Mandarin I and II students also performed the song “I Miss You” which was selected by Mandarin teacher Xi Feng due to its catchy tune and moving message. For the more advanced senior Mandarin IV students, they recited the poem “Farewell to Cambridge” by Chinese poet Xu Zhimo, which was accompanied by a soft piano tune played by senior Nick Yang. 

“[The song can be missing] someone like your family members or your friends […] so I think it’s sweet especially in the Lunar New Year, because that is the festival for family reunification,” Feng said. “And then the […] poem’s name is ‘Farewell to Cambridge’ but it is also a farewell to our [seniors] because they are graduating. It’s a little bit sad but you leave with your heart and you will definitely come back.”

For many WA students, the performances were a chance for them to reconnect with their heritage and reminisce back to when they were younger. For senior Alice Guo, who served as emcee between performances, it was the double duet, which included four violins and a piano, and the poem that left an impression on her.

“Farewell to Cambridge made an impression on me because ever since I was young, I learned some Chinese poetry and that was one of the poems I learned. […] It was really nice to hear people still appreciate Chinese poetry,” Guo said. “There was also the [double duet], which was some traditional Chinese music that my mom and dad [knew and thought it was] so cool to hear.”

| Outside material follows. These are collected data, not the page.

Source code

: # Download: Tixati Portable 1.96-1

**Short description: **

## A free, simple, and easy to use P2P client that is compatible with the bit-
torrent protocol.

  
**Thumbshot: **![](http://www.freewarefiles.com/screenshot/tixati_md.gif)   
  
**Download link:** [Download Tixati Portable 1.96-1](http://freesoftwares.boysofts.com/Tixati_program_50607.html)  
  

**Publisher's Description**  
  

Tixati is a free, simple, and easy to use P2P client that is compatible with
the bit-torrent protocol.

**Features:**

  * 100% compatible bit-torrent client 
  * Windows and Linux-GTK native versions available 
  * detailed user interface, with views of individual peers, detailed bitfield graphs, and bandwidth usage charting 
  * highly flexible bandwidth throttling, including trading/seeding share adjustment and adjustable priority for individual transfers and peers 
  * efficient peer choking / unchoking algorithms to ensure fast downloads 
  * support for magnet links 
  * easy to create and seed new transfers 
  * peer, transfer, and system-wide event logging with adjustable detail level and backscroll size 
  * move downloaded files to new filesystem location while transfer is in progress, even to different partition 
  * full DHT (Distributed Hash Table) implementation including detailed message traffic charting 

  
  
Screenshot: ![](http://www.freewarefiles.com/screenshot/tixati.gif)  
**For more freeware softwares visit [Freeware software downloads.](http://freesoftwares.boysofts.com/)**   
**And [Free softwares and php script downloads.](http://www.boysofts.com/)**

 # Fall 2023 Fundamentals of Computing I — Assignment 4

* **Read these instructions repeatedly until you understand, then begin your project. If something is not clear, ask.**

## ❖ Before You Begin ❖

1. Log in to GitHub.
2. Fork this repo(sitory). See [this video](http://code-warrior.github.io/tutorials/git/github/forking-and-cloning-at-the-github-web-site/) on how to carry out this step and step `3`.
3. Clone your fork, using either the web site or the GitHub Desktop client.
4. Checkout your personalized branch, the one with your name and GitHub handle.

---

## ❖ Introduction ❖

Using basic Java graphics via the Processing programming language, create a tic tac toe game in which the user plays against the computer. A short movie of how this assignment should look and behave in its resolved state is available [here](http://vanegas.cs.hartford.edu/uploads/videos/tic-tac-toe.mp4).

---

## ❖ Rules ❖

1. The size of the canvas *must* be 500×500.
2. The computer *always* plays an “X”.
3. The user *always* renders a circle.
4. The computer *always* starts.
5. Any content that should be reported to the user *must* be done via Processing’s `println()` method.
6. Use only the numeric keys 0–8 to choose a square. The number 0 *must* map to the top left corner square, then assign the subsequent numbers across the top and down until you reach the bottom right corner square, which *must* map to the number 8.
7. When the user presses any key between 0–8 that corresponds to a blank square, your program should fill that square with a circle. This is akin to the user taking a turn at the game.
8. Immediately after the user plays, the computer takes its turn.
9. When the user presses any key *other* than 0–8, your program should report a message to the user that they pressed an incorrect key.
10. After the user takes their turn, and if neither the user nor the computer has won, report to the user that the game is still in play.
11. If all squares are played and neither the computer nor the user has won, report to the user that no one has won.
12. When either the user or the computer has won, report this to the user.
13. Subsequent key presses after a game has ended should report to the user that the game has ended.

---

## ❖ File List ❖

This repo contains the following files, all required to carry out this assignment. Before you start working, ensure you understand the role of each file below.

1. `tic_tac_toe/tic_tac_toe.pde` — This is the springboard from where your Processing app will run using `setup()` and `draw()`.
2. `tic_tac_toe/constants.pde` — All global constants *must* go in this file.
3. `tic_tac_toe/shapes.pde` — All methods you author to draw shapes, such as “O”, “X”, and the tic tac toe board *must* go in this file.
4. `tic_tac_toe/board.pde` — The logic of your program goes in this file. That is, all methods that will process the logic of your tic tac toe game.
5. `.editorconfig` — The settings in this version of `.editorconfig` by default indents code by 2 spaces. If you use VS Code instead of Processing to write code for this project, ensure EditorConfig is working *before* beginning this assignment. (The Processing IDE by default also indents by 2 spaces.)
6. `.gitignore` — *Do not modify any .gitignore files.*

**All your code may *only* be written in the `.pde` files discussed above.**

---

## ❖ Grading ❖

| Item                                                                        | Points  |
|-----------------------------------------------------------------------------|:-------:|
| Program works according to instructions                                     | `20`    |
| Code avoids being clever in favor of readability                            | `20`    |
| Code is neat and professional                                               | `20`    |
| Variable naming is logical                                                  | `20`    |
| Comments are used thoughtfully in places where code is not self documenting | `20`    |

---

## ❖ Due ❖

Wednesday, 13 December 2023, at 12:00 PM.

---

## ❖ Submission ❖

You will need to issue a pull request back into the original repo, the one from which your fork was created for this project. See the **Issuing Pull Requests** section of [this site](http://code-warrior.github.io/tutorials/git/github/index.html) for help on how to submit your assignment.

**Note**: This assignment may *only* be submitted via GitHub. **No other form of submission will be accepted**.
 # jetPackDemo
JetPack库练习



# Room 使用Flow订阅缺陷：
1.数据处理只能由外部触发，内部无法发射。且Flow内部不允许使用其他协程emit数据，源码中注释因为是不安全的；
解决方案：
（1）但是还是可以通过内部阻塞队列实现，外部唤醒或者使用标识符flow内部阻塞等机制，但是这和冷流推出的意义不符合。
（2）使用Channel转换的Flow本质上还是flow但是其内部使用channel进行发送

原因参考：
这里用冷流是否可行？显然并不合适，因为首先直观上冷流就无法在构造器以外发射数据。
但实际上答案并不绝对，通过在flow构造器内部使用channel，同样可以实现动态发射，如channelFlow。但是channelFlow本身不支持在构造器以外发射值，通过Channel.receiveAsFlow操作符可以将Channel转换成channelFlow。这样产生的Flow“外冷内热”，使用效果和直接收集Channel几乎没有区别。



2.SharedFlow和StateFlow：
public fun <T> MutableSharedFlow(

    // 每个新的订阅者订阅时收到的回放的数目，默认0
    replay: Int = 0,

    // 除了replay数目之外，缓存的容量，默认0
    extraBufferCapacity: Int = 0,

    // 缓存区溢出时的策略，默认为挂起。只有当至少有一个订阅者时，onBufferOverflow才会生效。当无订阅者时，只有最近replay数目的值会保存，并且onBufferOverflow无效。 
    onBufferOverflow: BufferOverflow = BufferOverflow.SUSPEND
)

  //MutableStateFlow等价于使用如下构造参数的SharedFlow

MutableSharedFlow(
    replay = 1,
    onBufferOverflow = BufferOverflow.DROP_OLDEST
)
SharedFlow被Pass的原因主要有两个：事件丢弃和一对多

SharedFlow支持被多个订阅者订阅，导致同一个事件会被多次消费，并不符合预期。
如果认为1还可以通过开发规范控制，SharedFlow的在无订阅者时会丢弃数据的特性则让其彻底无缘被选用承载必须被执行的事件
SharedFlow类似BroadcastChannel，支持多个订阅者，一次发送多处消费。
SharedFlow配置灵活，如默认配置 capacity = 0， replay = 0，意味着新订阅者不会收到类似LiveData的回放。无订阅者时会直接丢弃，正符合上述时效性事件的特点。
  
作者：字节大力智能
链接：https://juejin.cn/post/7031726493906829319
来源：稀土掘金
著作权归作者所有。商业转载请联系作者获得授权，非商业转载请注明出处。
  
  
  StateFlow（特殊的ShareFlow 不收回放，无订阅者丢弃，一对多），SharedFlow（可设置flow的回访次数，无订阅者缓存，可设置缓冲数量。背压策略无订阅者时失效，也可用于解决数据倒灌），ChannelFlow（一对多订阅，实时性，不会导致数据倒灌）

Along with the performances, the Asian Culture Club also held a cover contest for the Lunar New Year informational booklet provided at the front entrance. They selected winners from all grade levels and ultimately chose senior Mia Clark’s design to grace the cover. Additionally, they invited the WA Troubadours to play for the dining guests, who managed to pull off songs like “Butterfly Lovers”, which was adapted from Chinese legend, and one of their favorites, the theme from “Pirates of the Caribbean”.

To make the celebration happen, WA students had to juggle midterm exams at the same time, which was a challenge. According to Asian Culture Club vice president and junior Clara Fang, if there was one thing the club officers learned during this process, it was good time management skills. Not only that, they also learned how to make decisive decisions whenever necessary.

“There [were] a bunch of external factors that […] we didn’t see coming, so we had to think really fast and find solutions to [problems] like sudden schedule changes,” Wang said. “And even at the event, [when] the food inspector didn’t approve of the food temperature, we had to reheat it and think fast.”

In the future, Asian Culture Club hopes that the money raised from this event will be enough to fund the Lunar New Year celebration next year. Going forward, they also hope to include performers and Lunar New Year traditions from other countries in Asia, like Vietnam, South Korea, and Cambodia. 

“I think just looking at the [cultural performances] and gaining an appreciation for the culture will help you treat the people of that culture with more empathy. […] I hope to see more things like this with different cultures so that I could learn about people who I’m not familiar with,” Guo said.